We also find another reason to remember how special Mike Morgan has
been. While some people are claiming the 300-game winner is going to go the
way of the dodo (even as Roger Clemens is 40 wins away, and Greg
Maddux
60), even today in the notional era of "dilution through
expansion," we just don’t have a generation of talented losers like
those of years gone by. Pitching in middle relief for the Snakes could get
Morgan that 0-7 record to match Jack Fisher in the modern era. It won’t be
easy, but I’m sure fans of the Giants, Dodgers, and Rockies will be pulling
for him. I don’t know if Fisher is still alive, but he probably is
considering he’d only be 61 years old. Nevertheless, I doubt that Jerry
Colangelo will fly him to games to potentially witness the moment.

That calls to mind the drama that we see in only a few Augusts these days:
the hunt for the baseball’s next 20-game loser. It’s Brian Kingman’s
claim to fame, and we can only imagine the tension as Kingman roots for a
great last month for guys like Omar Daal or Jose Lima. We’re
now into the 21st year since Kingman’s 1980 pinnacle of defeatitude, which
is a long time.

That sort of brings me back to Terry Felton’s blip of historical
significance as the pitcher with the most losses without a career win.
Happily or sadly, Felton’s 0-13 season in 1982 doesn’t even rank on the
list of 20th-century single-season net loss leaders:

Pitcher               Year        W    L     L-W

Happy Townsend 1904 5 26 21 Ben Cantwell 1935 4 25 21 Kaiser Wilhelm 1905 3 23 20 Paul Derringer 1933 7 27 20 Jack Nabors 1916 1 20 19 Joe Harris 1906 2 21 19 Fred Glade 1905 6 25 19 Bob Groom 1909 7 26 19 Don Larsen 1954 3 21 18 Cliff Curtis 1910 6 24 18 Gus Dorner 1906 8 26 18 George Ferguson 1909 5 23 18 Beany Jacobson 1904 6 23 17 Harry McIntire 1905 8 25 17 Vic Willis 1905 12 29 17 Roger Craig 1963 5 22 17 Jose DeLeon 1985 2 19 17 Gus Bell 1910 10 27 17

The all-time champion is John Coleman in 1883 with a 12-48 record.
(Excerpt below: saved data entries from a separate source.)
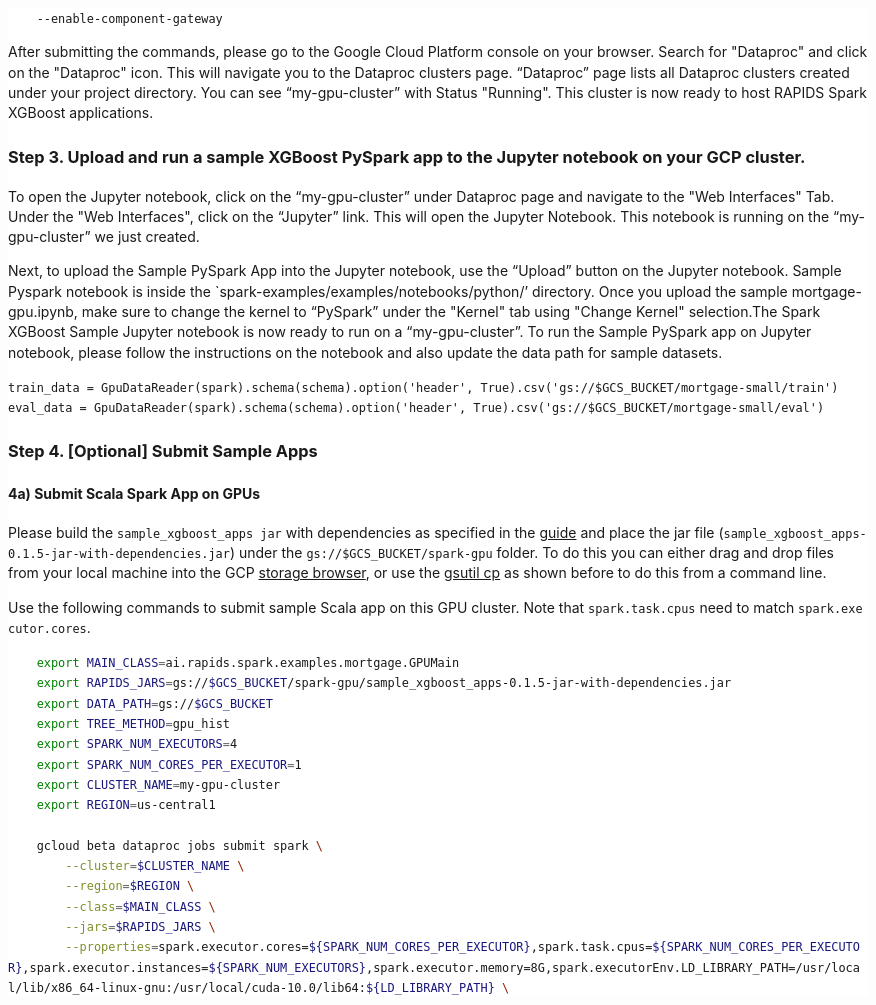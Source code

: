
 ```bash
    --enable-component-gateway 
```

After submitting the commands, please go to the Google Cloud Platform console on your browser. Search for "Dataproc" and click on the "Dataproc" icon. This will navigate you to the Dataproc clusters page. “Dataproc” page lists all Dataproc clusters created under your project directory. You can see “my-gpu-cluster” with Status "Running". This cluster is now ready to host RAPIDS Spark XGBoost applications.  


### Step 3. Upload and run a sample XGBoost PySpark app to the Jupyter notebook on your GCP cluster.

To open the Jupyter notebook, click on the “my-gpu-cluster” under Dataproc page and navigate to the "Web Interfaces" Tab. Under the "Web Interfaces", click on the “Jupyter” link.
This will open the Jupyter Notebook. This notebook is running on the “my-gpu-cluster” we just created. 

Next, to upload the Sample PySpark App into the Jupyter notebook, use the “Upload” button on the Jupyter notebook. Sample Pyspark notebook is inside the `spark-examples/examples/notebooks/python/’ directory. Once you upload the sample mortgage-gpu.ipynb, make sure to change the kernel to “PySpark” under the "Kernel" tab using "Change Kernel" selection.The Spark XGBoost Sample Jupyter notebook is now ready to run on a “my-gpu-cluster”.
To run the Sample PySpark app on Jupyter notebook, please follow the instructions on the notebook and also update the data path for sample datasets.
```
train_data = GpuDataReader(spark).schema(schema).option('header', True).csv('gs://$GCS_BUCKET/mortgage-small/train')
eval_data = GpuDataReader(spark).schema(schema).option('header', True).csv('gs://$GCS_BUCKET/mortgage-small/eval')
```

### Step 4. [Optional] Submit Sample Apps 
#### 4a) Submit Scala Spark App on GPUs

Please build the `sample_xgboost_apps jar` with dependencies as specified in the [guide](/getting-started-guides/building-sample-apps/scala.md) and place the jar file (`sample_xgboost_apps-0.1.5-jar-with-dependencies.jar`) under the `gs://$GCS_BUCKET/spark-gpu` folder. To do this you can either drag and drop files from your local machine into the GCP [storage browser](https://console.cloud.google.com/storage/browser/rapidsai-test-1/?project=nv-ai-infra&organizationId=210881545417), or use the [gsutil cp](https://cloud.google.com/storage/docs/gsutil/commands/cp) as shown before to do this from a command line.

Use the following commands to submit sample Scala app on this GPU cluster. Note that `spark.task.cpus` need to match `spark.executor.cores`.

```bash
    export MAIN_CLASS=ai.rapids.spark.examples.mortgage.GPUMain
    export RAPIDS_JARS=gs://$GCS_BUCKET/spark-gpu/sample_xgboost_apps-0.1.5-jar-with-dependencies.jar
    export DATA_PATH=gs://$GCS_BUCKET
    export TREE_METHOD=gpu_hist
    export SPARK_NUM_EXECUTORS=4
    export SPARK_NUM_CORES_PER_EXECUTOR=1
    export CLUSTER_NAME=my-gpu-cluster
    export REGION=us-central1

    gcloud beta dataproc jobs submit spark \
        --cluster=$CLUSTER_NAME \
        --region=$REGION \
        --class=$MAIN_CLASS \
        --jars=$RAPIDS_JARS \
        --properties=spark.executor.cores=${SPARK_NUM_CORES_PER_EXECUTOR},spark.task.cpus=${SPARK_NUM_CORES_PER_EXECUTOR},spark.executor.instances=${SPARK_NUM_EXECUTORS},spark.executor.memory=8G,spark.executorEnv.LD_LIBRARY_PATH=/usr/local/lib/x86_64-linux-gnu:/usr/local/cuda-10.0/lib64:${LD_LIBRARY_PATH} \
```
For all of the hoopla about Brian Kingman’s claim to fame, it’s been 15
years since Jose DeLeon notched the last season to make this list.
Considering only the guys who have pitched since integration, only
Don Larsen is ahead of DeLeon. Just as Terry
Felton has his little corner of history, it seems we ought to name each
season’s net loss-leader the winner of the DeLeon Award. After all, Larsen
is famous for something else he did on the mound, while Roger Craig has the
cachet of being an Amazin’ Met or the Humm Baby loser of the 1989 World
Series going for him. DeLeon only has a brief rash of beating Roger Clemens
head-to-head a couple of times while he was pitching for the White Sox;
even then, he probably takes a back seat to Dave Stewart for that fringe
category.

Clearly, we don’t see people losing like they used to, and that’s a shame.
Since a brief high-water mark in the early 1980s, when we were treated to
the stylings of Mike Morgan and Terry Felton and Jose DeLeon, we only have
the brief career of Anthony Young to cheer us up. Young had 33 net losses
in his career and holds a single-season low-water mark of 15 net losses in
1993. But until somebody else lowers his game so that he can get to 17 net
losses and enter this single-season pantheon, I’m happy with giving Jose
DeLeon some claim to fame and inventing the DeLeon Award for Major League
Baseball’s single-season loss leader.